On March 4, during the opening ceremony of the One World human-rights film festival in Prague, People in Need, a Czech NGO, presented its 2012 Homo Homini human-rights award to Intigam Aliyev, a lawyer from Azerbaijan.

Aliyev has brought hundreds of cases before the European Court of Human Rights and has won a number of them. In January, he was detained for participating in a Baku protest of the crackdown on demonstrations in the northern town of Ismayilli.

On December 12, at a ceremony held at the European Parliament, the 2012 Sakharov Prize was awarded to two Iranians: Nasrin Sotoudeh, a human-rights lawyer, and Jafar Panahi, a filmmaker.

Just over a week before the ceremony, Sotoudeh, serving a six-year sentence on charges of threatening national security, ended a 49-day hunger strike after officials agreed to waive travel restrictions on her husband and daughter. Sotoudeh has drawn the ire of authorities for providing legal representation to victims of the crackdown on 2009 postelection protests and to other dissidents, including 2003 Nobel Peace Prize laureate Shirin Ebadi.

In 2010, Panahi was charged with “propaganda against the state,” banned for twenty years from making films, and sentenced to six years in prison. Allowed to remain under house arrest rather than behind bars, Panahi has produced two films in defiance of the ban, including Closed Curtain, which won an award for best script at the Berlin International Film Festival in February.

Human-Rights Summit

On February 19, a group of 23 NGOs held the fifth annual Geneva Summit for Human Rights and Democracy.

The Summit featured remarks [End Page 187] by Cuban poet Regis Iglesias, a close associate of the late Oswaldo Payá, and by Payá’s daughter Rosa María, who called for an international investigation into her father’s suspicious death. It also featured remarks by former North Korean political prisoners Kang Cholhwan and Shin Donghyuk, whose speech is excerpted on pp. 185–86 above.

New Online Platform for Arab Democrats

In late February, Moroccan journalist Ahmed Benchemsi launched the website Free Arabs under the banner “Democracy, Secularism, Fun.” According to Editor-in-Chief Benchemsi, an award-winning journalist and founder of two Moroccan investigative-news magazines, “The goal of Free Arabs is to provide democratic- and secular-minded Arabs with a global platform. . . . The site offers a digital haven in which they can find mutual comfort, build ties, and develop a strong network.” It features material—essays, videos, and artwork—in English and Arabic. Free Arabs can be accessed at http://freearabs.com.

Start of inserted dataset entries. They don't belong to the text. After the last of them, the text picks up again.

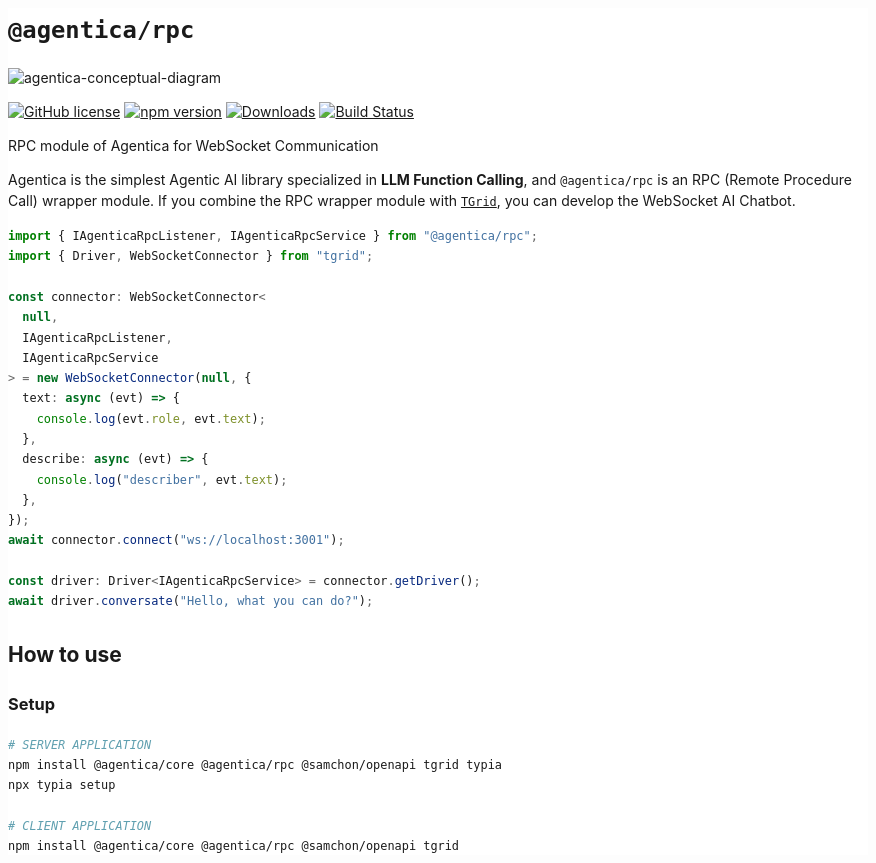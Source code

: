 # `@agentica/rpc`

![agentica-conceptual-diagram](https://github.com/user-attachments/assets/d7ebbd1f-04d3-4b0d-9e2a-234e29dd6c57)

[![GitHub license](https://img.shields.io/badge/license-MIT-blue.svg)](https://github.com/wrtnlabs/agentica/blob/master/LICENSE)
[![npm version](https://img.shields.io/npm/v/@agentica/rpc.svg)](https://www.npmjs.com/package/@agentica/rpc)
[![Downloads](https://img.shields.io/npm/dm/@agentica/rpc.svg)](https://www.npmjs.com/package/@agentica/rpc)
[![Build Status](https://github.com/wrtnlabs/agentica/workflows/build/badge.svg)](https://github.com/wrtnlabs/agentica/actions?query=workflow%3Abuild)

RPC module of Agentica for WebSocket Communication

Agentica is the simplest Agentic AI library specialized in **LLM Function Calling**, and `@agentica/rpc` is an RPC (Remote Procedure Call) wrapper module. If you combine the RPC wrapper module with [`TGrid`](https://github.com/samchon/tgrid), you can develop the WebSocket AI Chatbot.

```typescript
import { IAgenticaRpcListener, IAgenticaRpcService } from "@agentica/rpc";
import { Driver, WebSocketConnector } from "tgrid";

const connector: WebSocketConnector<
  null,
  IAgenticaRpcListener,
  IAgenticaRpcService
> = new WebSocketConnector(null, {
  text: async (evt) => {
    console.log(evt.role, evt.text);
  },
  describe: async (evt) => {
    console.log("describer", evt.text);
  },
});
await connector.connect("ws://localhost:3001");

const driver: Driver<IAgenticaRpcService> = connector.getDriver();
await driver.conversate("Hello, what you can do?");
```

## How to use

### Setup

```bash
# SERVER APPLICATION
npm install @agentica/core @agentica/rpc @samchon/openapi tgrid typia
npx typia setup

# CLIENT APPLICATION
npm install @agentica/core @agentica/rpc @samchon/openapi tgrid
```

National Dialogue in Yemen

On February 6, President Abdu Rabu Mansour Hadi announced that Yemen’s much-anticipated National Dialogue Conference (NDC) would begin on March 18.

The NDC marks the beginning of the second stage in Yemen’s political transition as laid out by the agreement that helped to push longtime president Ali Abdullah Saleh from office.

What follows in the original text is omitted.